L’UE autorise la vente de pétrole russe saisi pour intensifier la pression sur Moscou
L’Union européenne (UE) a décidé d’autoriser ses États membres à vendre le pétrole russe saisi sur des navires tentant de contourner les sanctions imposées par l’Union. Cette me fait partie d’une nouvelle initiative visant à renforcer la pression économique sur le Kremlin, selon des responsables de la Commission européenne.
Jeudi, des diplomates de l’UE ont confirmé qu’une série de sanctions contre la Russie inclura une disposition permettant aux États membres de vendre le pétrole brut et d’autres matières premières confisquées sur ce que l’on appelle la « flotte fantôme » de pétroliers russes. Ces navires sont utilisés par la Russie pour contourner le plafonnement des prix du pétrole décidé par le G7.

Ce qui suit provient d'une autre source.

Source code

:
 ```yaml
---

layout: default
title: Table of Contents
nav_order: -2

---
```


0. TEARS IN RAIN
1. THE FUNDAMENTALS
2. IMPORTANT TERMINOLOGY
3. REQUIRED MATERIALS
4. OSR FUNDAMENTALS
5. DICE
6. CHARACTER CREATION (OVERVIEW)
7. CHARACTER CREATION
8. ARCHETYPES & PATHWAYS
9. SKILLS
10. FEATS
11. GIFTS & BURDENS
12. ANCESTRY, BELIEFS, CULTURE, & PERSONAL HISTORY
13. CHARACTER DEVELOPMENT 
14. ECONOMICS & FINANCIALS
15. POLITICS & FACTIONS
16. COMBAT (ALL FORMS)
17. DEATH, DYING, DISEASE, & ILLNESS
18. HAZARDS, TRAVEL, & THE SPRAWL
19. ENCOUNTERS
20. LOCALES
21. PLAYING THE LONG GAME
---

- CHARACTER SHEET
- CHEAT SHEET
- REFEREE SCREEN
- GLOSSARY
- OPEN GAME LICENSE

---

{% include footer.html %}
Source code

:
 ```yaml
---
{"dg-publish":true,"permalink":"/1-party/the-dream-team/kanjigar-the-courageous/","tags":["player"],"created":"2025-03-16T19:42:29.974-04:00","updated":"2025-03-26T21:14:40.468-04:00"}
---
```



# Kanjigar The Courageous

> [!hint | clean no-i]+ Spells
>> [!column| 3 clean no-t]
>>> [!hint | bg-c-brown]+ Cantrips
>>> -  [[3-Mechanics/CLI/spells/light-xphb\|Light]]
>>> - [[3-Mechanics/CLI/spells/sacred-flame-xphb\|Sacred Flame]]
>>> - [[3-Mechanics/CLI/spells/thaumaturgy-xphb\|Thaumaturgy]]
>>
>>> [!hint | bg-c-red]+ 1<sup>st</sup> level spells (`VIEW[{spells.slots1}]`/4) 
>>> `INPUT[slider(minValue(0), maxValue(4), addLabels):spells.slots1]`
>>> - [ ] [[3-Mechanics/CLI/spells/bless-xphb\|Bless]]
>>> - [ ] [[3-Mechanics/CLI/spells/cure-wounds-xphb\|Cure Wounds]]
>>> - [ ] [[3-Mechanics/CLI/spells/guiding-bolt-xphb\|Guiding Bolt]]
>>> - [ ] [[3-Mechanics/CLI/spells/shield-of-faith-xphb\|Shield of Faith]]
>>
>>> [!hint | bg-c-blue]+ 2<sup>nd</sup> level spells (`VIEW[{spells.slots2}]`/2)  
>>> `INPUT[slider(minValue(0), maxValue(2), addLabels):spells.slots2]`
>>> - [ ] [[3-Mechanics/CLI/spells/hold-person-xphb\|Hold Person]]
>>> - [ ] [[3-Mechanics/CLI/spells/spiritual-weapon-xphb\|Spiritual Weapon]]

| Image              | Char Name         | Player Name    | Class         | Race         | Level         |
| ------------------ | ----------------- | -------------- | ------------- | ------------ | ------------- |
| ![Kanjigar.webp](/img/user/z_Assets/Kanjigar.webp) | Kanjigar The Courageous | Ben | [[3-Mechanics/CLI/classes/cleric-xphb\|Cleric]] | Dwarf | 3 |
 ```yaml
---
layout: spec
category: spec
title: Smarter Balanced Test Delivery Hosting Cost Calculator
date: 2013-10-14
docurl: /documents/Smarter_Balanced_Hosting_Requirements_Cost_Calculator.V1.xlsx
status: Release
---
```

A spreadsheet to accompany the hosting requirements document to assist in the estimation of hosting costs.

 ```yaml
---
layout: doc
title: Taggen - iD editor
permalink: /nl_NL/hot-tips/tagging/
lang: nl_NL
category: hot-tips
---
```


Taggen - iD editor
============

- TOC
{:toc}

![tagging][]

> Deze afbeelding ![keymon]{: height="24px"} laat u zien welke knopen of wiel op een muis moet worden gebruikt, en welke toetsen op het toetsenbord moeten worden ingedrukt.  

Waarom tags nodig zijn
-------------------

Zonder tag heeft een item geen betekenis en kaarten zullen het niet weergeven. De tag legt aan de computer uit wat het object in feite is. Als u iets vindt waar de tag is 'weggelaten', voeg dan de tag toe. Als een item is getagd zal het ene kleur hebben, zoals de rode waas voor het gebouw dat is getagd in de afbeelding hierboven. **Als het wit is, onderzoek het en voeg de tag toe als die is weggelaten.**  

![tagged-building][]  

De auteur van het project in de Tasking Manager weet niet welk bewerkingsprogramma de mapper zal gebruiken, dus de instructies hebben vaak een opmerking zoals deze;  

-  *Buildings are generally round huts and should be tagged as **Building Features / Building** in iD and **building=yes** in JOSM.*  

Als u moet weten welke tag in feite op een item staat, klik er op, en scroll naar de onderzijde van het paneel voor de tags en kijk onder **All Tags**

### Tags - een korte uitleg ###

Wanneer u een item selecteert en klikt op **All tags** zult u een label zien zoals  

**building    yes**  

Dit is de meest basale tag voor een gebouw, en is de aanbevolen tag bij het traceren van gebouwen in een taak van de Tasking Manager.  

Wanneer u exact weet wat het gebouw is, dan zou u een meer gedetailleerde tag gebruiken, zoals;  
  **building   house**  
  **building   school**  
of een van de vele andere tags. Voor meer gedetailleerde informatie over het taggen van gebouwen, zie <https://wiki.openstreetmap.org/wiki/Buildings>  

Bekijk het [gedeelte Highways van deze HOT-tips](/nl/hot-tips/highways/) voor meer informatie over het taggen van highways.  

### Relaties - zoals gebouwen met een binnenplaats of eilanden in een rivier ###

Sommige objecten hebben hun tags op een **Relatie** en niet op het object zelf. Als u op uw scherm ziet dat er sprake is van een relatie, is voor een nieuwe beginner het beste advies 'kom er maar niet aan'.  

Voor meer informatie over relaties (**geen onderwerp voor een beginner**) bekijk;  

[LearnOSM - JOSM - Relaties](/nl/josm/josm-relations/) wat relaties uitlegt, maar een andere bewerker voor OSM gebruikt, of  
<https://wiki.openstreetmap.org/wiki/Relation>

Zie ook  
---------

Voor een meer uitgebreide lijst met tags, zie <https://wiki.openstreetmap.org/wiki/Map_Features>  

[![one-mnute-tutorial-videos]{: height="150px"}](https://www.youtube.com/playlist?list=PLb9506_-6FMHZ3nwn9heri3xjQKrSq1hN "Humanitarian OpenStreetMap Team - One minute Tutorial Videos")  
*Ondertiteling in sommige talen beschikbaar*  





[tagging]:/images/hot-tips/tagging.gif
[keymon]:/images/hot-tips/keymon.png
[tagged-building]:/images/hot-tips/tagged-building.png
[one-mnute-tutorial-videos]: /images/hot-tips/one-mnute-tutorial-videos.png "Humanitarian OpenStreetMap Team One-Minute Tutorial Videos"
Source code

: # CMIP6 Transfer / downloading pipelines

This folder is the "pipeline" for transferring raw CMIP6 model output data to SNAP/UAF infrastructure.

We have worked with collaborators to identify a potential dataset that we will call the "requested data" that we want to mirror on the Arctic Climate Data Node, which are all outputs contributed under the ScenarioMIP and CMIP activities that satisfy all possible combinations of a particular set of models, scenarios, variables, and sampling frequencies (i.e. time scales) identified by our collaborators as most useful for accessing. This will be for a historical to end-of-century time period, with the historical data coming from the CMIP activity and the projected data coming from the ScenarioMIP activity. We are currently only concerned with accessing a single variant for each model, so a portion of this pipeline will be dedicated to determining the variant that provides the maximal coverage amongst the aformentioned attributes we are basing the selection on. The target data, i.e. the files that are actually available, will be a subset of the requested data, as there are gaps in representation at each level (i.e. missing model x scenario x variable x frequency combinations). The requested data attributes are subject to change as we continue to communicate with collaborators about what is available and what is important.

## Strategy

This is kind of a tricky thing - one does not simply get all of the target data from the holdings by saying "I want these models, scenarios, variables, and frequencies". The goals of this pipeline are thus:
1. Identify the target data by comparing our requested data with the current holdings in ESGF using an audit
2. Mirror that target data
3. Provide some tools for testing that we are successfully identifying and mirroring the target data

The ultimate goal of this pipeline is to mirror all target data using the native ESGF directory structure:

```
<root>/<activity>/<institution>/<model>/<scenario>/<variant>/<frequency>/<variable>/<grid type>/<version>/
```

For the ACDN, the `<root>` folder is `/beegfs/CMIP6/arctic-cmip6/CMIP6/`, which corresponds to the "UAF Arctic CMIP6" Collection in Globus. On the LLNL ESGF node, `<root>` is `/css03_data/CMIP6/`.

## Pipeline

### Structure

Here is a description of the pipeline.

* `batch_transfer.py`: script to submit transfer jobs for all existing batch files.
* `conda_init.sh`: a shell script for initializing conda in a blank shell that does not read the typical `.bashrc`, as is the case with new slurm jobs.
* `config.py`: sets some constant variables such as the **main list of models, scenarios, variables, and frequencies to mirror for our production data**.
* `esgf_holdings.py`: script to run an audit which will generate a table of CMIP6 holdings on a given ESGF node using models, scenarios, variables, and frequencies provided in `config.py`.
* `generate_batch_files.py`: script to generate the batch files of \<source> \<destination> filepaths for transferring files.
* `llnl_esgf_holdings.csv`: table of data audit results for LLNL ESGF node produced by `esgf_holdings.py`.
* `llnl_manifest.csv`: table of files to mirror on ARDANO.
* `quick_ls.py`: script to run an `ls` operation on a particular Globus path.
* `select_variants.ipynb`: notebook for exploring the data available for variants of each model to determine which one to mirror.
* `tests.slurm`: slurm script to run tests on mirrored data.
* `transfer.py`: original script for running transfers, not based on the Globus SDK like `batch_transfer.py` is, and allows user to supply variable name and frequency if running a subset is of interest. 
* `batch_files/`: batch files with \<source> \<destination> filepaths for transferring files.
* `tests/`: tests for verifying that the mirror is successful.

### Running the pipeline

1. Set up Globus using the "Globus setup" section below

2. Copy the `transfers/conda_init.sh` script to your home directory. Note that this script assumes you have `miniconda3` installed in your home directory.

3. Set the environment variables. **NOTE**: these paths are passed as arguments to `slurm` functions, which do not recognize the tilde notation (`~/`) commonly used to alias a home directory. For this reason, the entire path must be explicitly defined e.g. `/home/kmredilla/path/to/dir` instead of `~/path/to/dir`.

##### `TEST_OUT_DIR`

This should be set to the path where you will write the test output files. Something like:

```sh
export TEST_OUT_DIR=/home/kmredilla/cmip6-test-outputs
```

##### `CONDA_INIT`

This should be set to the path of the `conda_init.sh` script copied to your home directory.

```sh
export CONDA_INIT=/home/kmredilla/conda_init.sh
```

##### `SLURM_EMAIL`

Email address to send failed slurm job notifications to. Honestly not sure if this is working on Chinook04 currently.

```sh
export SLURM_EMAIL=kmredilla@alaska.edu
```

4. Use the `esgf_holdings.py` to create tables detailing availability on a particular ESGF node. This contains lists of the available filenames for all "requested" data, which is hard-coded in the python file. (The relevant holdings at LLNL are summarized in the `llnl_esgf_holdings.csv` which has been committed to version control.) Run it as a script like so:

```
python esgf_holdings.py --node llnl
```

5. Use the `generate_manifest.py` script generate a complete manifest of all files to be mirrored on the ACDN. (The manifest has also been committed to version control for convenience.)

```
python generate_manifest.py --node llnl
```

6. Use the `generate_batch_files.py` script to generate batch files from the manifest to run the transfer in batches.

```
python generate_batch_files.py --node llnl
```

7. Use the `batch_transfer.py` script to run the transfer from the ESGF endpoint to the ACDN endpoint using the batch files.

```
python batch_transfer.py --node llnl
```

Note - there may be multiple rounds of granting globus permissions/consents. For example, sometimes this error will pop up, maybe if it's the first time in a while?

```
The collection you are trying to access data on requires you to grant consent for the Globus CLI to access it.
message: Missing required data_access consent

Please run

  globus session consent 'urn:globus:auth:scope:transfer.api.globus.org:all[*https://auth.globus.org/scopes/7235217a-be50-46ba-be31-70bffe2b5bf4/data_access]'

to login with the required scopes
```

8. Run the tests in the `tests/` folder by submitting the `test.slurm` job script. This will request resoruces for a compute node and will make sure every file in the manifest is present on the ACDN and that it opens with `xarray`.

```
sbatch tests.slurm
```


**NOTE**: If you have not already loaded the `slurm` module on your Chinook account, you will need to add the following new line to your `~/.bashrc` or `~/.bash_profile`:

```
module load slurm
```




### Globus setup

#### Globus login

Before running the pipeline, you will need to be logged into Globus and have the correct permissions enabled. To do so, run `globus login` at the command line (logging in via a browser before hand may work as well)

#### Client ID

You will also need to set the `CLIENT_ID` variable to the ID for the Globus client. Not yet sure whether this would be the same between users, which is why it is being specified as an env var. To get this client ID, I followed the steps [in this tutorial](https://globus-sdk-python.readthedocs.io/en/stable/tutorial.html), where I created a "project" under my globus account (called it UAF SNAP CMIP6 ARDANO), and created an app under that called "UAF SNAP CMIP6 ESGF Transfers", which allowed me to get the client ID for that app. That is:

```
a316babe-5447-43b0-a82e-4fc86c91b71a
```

Cette disposition, jugée « très importante » par un responsable de l’UE, permettra aux États membres de saisir les marchandises transportées par cette flotte fantôme après avoir arraisonné les navires dans le cadre d’opérations navales. Les saisies sont devenues de plus en plus fréquentes, et les responsables ont souligné que la question de la gestion de ces cargaisons et matières premières est cruciale, leur valeur étant considérable.
En plus du pétrole, cette me pourrait également permettre la vente de céréales en cas de saisie. Cette initiative s’inscrit dans le cadre des efforts de Bruxelles pour restreindre les exportations énergétiques russes et ainsi réduire la capacité de Moscou à financer sa guerre en Ukraine.
En mars dernier, la Belgique a saisi en mer du Nord un pétrolier soupçonné d’appartenir à cette flotte fantôme, capable de transporter environ 330 000 barils de pétrole, représentant une valeur de 26 millions de dollars. Récemment, la France a également pris le contrôle d’un navire d’une capacité de 600 000 barils, évalué à environ 48 millions de dollars.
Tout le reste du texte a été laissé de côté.